→ **Entries provided**
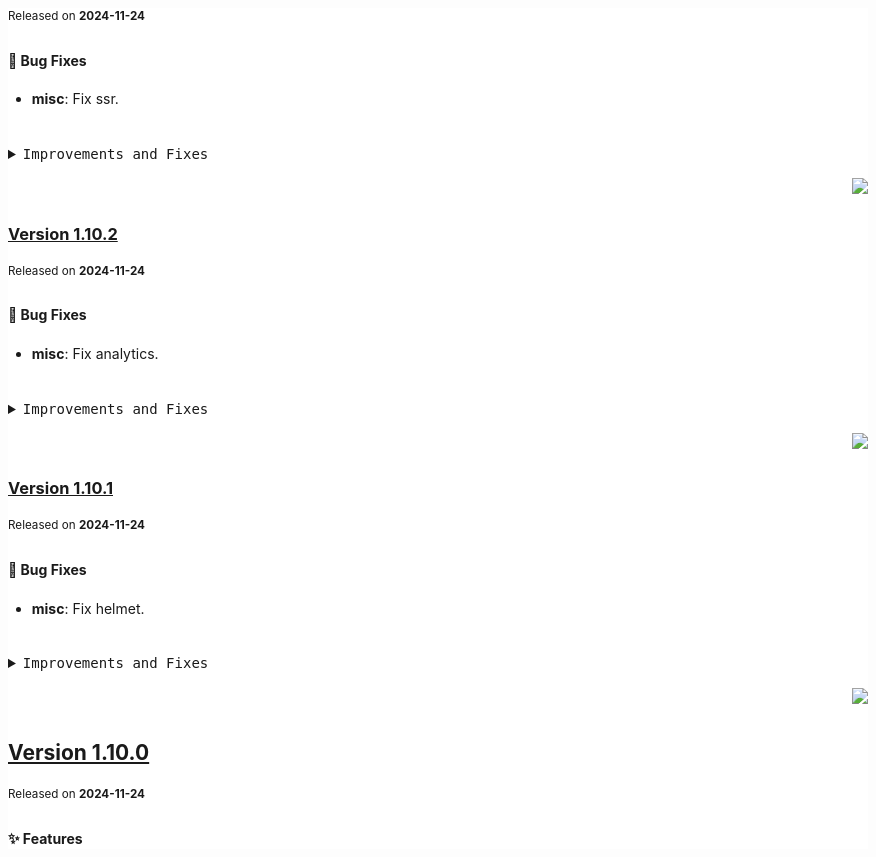 <sup>Released on **2024-11-24**</sup>

#### 🐛 Bug Fixes

- **misc**: Fix ssr.

<br/>

<details><summary><kbd>Improvements and Fixes</kbd></summary></details>

<div align="right">

[![](https://img.shields.io/badge/-BACK_TO_TOP-151515?style=flat-square)](#readme-top)

</div>

### [Version 1.10.2](https://github.com/lobehub/dumi-theme-lobehub/compare/v1.10.1...v1.10.2)

<sup>Released on **2024-11-24**</sup>

#### 🐛 Bug Fixes

- **misc**: Fix analytics.

<br/>

<details><summary><kbd>Improvements and Fixes</kbd></summary></details>

<div align="right">

[![](https://img.shields.io/badge/-BACK_TO_TOP-151515?style=flat-square)](#readme-top)

</div>

### [Version 1.10.1](https://github.com/lobehub/dumi-theme-lobehub/compare/v1.10.0...v1.10.1)

<sup>Released on **2024-11-24**</sup>

#### 🐛 Bug Fixes

- **misc**: Fix helmet.

<br/>

<details><summary><kbd>Improvements and Fixes</kbd></summary></details>

<div align="right">

[![](https://img.shields.io/badge/-BACK_TO_TOP-151515?style=flat-square)](#readme-top)

</div>

## [Version 1.10.0](https://github.com/lobehub/dumi-theme-lobehub/compare/v1.9.2...v1.10.0)

<sup>Released on **2024-11-24**</sup>

#### ✨ Features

→ **Exercise goal**
List the lines of the material in which the word "dumi" occurs.

→ **Worked solution**
### [Version 1.10.2](https://github.com/lobehub/dumi-theme-lobehub/compare/v1.10.1...v1.10.2)
### [Version 1.10.1](https://github.com/lobehub/dumi-theme-lobehub/compare/v1.10.0...v1.10.1)
## [Version 1.10.0](https://github.com/lobehub/dumi-theme-lobehub/compare/v1.9.2...v1.10.0)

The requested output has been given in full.